The breach did not touch any American Airlines IT environments or data, nor did it impact Envoy’s flight or airport ground handling operations.
The spokesperson declined to comment on the criminals’ extortion demand.
On Thursday, Clop added American Airlines to its leak site, claiming to have broken into its systems. In a post seen by The Register and shared on social media, the extortion crew wrote: “The company doesn’t care about its customers, it ignored their security!!!”
Remember MOVEit?
While the fallout from the Oracle EBS heists continues to unfold, and we don’t yet know the total victim count, last week Google’s chief threat analyst said his team believes that “dozens” of organizations were affected, and that the intruders likely had a three-month head start on the defenders.
“Some historic Clop data extortion campaigns have had hundreds of victims,” John Hultquist, chief analyst at Google Threat Intelligence Group, told The Register. “Unfortunately, large scale zero-day campaigns like this are becoming a regular feature of cybercrime.”
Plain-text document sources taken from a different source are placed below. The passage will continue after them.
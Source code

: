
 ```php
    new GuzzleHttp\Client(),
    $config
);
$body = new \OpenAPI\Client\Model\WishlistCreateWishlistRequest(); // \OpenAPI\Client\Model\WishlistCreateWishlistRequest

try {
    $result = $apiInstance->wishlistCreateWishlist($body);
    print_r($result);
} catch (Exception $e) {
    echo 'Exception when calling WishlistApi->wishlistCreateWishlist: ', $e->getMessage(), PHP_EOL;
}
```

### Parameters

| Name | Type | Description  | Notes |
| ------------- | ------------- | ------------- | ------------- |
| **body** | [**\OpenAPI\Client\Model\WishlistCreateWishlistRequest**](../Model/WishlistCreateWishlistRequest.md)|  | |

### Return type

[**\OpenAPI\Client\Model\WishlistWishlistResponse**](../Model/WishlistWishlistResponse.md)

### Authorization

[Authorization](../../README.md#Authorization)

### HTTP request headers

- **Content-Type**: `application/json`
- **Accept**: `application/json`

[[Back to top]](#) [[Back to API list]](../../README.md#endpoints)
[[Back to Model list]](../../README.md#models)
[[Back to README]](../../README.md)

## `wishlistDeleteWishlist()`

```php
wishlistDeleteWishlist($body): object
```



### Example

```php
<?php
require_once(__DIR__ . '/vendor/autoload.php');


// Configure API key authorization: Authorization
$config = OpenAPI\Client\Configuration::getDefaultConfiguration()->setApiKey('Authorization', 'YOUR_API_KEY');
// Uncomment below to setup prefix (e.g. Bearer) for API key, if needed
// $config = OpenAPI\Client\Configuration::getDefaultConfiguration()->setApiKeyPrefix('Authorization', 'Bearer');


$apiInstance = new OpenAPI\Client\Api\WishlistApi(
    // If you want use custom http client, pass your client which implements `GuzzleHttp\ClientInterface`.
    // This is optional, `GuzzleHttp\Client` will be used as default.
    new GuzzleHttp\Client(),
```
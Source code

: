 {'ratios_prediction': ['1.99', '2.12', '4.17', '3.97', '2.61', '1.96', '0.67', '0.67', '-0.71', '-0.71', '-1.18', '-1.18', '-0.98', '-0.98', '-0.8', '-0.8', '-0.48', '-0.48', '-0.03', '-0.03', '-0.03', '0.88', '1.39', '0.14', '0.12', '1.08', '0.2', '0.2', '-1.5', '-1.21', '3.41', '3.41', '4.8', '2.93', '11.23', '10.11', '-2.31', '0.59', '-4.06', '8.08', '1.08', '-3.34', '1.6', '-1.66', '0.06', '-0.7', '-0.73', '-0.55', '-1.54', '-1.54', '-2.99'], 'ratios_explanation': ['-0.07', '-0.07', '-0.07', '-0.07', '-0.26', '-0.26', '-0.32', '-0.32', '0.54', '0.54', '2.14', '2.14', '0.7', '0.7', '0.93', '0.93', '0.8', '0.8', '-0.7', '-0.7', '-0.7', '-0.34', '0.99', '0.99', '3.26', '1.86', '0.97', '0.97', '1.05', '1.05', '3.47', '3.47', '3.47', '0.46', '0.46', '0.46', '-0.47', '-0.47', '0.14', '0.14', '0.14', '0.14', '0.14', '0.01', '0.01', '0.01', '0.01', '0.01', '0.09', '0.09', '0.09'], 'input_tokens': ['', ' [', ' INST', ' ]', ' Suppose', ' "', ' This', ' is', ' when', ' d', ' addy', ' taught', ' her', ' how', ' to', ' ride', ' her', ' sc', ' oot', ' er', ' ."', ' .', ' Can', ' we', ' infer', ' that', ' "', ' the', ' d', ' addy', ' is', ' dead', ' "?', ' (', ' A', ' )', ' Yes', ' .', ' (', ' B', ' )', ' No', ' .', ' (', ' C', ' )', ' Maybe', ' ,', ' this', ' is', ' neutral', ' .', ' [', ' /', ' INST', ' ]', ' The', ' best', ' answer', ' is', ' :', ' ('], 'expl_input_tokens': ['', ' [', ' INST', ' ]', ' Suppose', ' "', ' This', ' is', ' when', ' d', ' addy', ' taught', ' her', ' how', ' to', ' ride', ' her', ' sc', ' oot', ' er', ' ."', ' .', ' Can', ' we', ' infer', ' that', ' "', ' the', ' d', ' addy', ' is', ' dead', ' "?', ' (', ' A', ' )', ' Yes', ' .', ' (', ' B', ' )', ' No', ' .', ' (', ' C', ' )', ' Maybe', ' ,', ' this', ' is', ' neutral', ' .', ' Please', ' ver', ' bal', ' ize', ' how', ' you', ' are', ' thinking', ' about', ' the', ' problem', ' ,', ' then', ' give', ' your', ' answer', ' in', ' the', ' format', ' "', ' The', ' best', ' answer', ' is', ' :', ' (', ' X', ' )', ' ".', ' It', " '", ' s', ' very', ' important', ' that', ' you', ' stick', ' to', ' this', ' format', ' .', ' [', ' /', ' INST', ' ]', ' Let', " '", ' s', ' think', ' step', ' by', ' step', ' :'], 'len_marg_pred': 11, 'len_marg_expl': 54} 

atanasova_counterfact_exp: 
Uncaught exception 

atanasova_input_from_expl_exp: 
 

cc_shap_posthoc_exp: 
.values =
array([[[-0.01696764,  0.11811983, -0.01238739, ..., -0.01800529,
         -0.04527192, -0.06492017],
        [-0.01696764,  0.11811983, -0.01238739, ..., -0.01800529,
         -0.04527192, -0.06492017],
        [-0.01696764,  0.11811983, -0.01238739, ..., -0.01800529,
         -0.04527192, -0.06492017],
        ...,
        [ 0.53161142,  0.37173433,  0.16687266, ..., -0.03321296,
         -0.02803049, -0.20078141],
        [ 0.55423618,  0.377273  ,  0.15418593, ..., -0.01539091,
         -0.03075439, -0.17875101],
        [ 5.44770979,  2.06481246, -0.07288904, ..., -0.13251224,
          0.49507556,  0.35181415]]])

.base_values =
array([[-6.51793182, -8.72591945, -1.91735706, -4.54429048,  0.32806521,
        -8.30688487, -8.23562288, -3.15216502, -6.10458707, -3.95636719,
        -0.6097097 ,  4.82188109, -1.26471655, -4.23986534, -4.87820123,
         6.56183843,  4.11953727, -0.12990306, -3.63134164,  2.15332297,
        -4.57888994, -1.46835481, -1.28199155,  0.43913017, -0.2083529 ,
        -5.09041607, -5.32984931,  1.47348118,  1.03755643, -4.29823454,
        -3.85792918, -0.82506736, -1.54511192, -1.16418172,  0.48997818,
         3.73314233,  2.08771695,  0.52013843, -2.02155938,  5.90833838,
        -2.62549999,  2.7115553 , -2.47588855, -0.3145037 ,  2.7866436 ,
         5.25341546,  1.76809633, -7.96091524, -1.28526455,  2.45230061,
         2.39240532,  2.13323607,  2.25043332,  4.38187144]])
Clop is probably best known for the attack on Progress Software’s MOVEit file transfer solution in 2023 that hit at least 2,773 organizations and more than 95 million individuals with major organizations such as the US Department of Energy, Xerox, Nokia, Bank of America, Morgan Stanley, and Amazon, among those whose data was exposed in the massive supply chain attack.
Attack timeline
The cybercrime mob’s latest attempt at a similar large-scale data theft came to light in September, when criminals claiming to be affiliated with Clop began bombarding execs at numerous organizations with extortion emails, claiming to have stolen sensitive data from their EBS environments.
On October 2, Oracle told customers that the thieves may have exploited security holes that were patched in July 2025 and recommended that they apply the latest critical patch updates.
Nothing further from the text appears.